# ARLINGTON, VA NEIGHBORHOOD ANALYSIS

## Introduction

Several stakeholders are looking to open different resaurants in Arlingtion, VA - using the available location data, we want to recommend to them the best possible neighborhood for each business to be sucessful.  By providing this type of analysis, we could substaintally reduce the risk for each stakeholder in opening a new restaurant, but also improve their return on investment.  Each restaurant should be in an area where it won't be drowned out by its competition and draws in plenty of its own customers.

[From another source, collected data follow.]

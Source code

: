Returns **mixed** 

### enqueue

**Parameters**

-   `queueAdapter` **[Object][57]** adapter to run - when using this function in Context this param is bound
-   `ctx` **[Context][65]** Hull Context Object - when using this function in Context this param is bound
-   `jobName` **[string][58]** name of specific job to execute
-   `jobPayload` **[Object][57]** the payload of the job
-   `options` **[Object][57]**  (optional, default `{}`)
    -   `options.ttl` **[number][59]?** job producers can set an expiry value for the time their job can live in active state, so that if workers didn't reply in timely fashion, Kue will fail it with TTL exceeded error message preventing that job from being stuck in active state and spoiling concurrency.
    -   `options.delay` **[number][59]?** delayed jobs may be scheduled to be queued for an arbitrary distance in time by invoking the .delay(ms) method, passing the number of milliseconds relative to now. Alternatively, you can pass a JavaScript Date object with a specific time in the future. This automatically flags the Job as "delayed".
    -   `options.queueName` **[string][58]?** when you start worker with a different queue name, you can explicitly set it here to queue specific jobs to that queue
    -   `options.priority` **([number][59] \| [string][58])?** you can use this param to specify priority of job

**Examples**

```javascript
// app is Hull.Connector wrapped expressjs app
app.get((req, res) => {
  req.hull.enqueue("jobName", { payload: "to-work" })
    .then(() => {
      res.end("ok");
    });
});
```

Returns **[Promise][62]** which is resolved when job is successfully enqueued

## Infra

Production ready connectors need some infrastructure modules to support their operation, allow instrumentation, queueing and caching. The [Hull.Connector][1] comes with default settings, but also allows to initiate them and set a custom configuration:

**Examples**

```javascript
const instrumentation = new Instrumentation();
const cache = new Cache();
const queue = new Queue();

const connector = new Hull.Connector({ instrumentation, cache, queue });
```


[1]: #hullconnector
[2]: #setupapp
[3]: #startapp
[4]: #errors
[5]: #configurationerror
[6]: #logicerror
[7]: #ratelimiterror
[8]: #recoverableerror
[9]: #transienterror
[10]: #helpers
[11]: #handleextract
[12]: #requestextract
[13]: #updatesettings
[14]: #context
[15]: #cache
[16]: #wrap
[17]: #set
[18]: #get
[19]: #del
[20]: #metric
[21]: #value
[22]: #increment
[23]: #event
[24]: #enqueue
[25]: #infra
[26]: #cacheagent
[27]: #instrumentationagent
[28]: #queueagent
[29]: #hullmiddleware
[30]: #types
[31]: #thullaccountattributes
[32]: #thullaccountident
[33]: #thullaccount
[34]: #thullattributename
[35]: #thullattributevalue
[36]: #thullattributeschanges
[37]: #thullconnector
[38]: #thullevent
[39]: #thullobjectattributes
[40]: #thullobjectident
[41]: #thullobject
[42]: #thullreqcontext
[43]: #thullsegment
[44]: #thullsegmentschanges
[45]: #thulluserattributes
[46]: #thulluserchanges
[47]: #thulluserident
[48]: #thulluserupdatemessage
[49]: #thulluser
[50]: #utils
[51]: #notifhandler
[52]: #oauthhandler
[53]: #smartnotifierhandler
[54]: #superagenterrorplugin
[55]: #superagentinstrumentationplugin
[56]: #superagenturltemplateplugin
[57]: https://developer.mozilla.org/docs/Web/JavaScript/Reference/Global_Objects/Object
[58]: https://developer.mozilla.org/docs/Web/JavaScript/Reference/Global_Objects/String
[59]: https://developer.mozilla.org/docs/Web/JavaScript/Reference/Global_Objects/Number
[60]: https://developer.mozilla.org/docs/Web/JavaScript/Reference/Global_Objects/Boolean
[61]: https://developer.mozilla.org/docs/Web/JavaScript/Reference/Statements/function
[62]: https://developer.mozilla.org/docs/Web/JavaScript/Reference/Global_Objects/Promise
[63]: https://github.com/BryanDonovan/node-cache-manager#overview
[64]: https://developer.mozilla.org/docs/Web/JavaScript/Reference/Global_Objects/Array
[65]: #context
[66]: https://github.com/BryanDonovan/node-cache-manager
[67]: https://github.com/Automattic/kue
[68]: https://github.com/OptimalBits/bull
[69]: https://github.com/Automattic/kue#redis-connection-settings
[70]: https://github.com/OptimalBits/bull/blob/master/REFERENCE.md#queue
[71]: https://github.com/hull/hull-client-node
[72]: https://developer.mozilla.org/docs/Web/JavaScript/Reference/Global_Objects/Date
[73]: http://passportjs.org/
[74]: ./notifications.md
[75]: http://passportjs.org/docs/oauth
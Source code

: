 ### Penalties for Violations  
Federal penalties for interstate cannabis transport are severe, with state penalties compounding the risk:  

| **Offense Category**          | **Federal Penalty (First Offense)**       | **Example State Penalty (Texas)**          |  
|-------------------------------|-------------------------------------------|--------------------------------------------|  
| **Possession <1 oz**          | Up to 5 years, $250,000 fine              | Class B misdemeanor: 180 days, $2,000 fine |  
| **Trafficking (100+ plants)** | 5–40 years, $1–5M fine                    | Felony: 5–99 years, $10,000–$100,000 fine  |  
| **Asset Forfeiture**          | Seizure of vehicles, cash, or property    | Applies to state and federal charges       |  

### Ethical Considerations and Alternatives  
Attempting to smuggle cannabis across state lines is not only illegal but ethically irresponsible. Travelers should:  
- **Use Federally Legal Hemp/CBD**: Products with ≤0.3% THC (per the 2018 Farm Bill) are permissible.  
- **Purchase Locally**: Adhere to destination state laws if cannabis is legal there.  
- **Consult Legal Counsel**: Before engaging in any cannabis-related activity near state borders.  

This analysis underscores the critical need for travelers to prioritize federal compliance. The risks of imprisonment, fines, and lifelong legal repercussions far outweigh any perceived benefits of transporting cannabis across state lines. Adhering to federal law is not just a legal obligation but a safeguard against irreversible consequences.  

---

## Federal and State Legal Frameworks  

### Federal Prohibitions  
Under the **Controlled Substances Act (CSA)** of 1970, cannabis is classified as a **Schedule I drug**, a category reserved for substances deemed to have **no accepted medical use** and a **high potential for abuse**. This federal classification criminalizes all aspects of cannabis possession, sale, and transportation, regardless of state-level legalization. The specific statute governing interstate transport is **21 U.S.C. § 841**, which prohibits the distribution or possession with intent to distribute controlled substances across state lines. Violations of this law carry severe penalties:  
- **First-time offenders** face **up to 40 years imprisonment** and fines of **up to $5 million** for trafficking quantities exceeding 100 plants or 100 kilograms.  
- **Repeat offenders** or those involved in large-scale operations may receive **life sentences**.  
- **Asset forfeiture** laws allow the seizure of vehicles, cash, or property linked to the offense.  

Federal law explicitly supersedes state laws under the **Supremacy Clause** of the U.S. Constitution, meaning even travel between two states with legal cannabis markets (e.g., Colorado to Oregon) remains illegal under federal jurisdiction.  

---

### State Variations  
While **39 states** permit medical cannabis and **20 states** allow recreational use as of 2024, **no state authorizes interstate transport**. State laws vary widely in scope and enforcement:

Overall, the goal of this project is to analyze location data received from the Foursquare API with the k-means clustering algorithm to determine the similarity/differences between neighborhoods.

## Data

To solve this problem, we will first need to know what neighborhoods are in Arlington, VA and where they are located (names, latitude, and longitude).  A list of neighborhoods can be found at 'https://en.wikipedia.org/wiki/List_of_neighborhoods_in_Arlington_County,_Virginia', but the location data will have to be determined with Nominatim from the geopy library.  From here, we will need information on the different types of venues located in and around each neighborhood.  This data can be called from the Foursquare API service, and will be used to cluster the neighborhoods togehter and determine their similarities/differences.

## Methodology

### 1.)  Import Packages

In [1]:
!pip install folium==0.5.0
!pip install geopy
!pip install beautifulsoup4



In [2]:
#General
import pandas as pd
import numpy as np
import requests

# Web Scraping
import bs4 as bs

# Geospacial Info - convert address to latitude and longitude
from geopy.geocoders import Nominatim

# Mapping
import folium
import matplotlib.cm as cm
import matplotlib.colors as colors

# Clustering 
from sklearn.cluster import KMeans

### 2.)  Import Data and Build Dataframe(s)

#### Web Scraping

In [3]:
# Scrape neighborhood names from internet

sauce = requests.get('https://en.wikipedia.org/wiki/List_of_neighborhoods_in_Arlington_County,_Virginia').text
soup = bs.BeautifulSoup(sauce, 'lxml')

neighborhood_names = [neighborhood.text for neighborhood in soup.find('tbody').find_all('li')]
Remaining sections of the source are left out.